> _Work task_
Each entry that follows must be output without any deviation.

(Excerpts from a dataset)
*** Begin section ***

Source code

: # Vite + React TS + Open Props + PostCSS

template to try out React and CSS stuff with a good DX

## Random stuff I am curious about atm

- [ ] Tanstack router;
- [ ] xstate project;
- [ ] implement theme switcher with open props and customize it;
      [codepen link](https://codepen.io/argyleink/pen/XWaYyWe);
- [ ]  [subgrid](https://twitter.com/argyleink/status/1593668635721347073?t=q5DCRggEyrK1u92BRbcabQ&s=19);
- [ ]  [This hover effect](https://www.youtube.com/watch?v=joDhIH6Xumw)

*** End section ***

> _Finished task_
Source code

: # Vite + React TS + Open Props + PostCSS

template to try out React and CSS stuff with a good DX

## Random stuff I am curious about atm

- [ ] Tanstack router;
- [ ] xstate project;
- [ ] implement theme switcher with open props and customize it;
      [codepen link](https://codepen.io/argyleink/pen/XWaYyWe);
- [ ]  [subgrid](https://twitter.com/argyleink/status/1593668635721347073?t=q5DCRggEyrK1u92BRbcabQ&s=19);
- [ ]  [This hover effect](https://www.youtube.com/watch?v=joDhIH6Xumw)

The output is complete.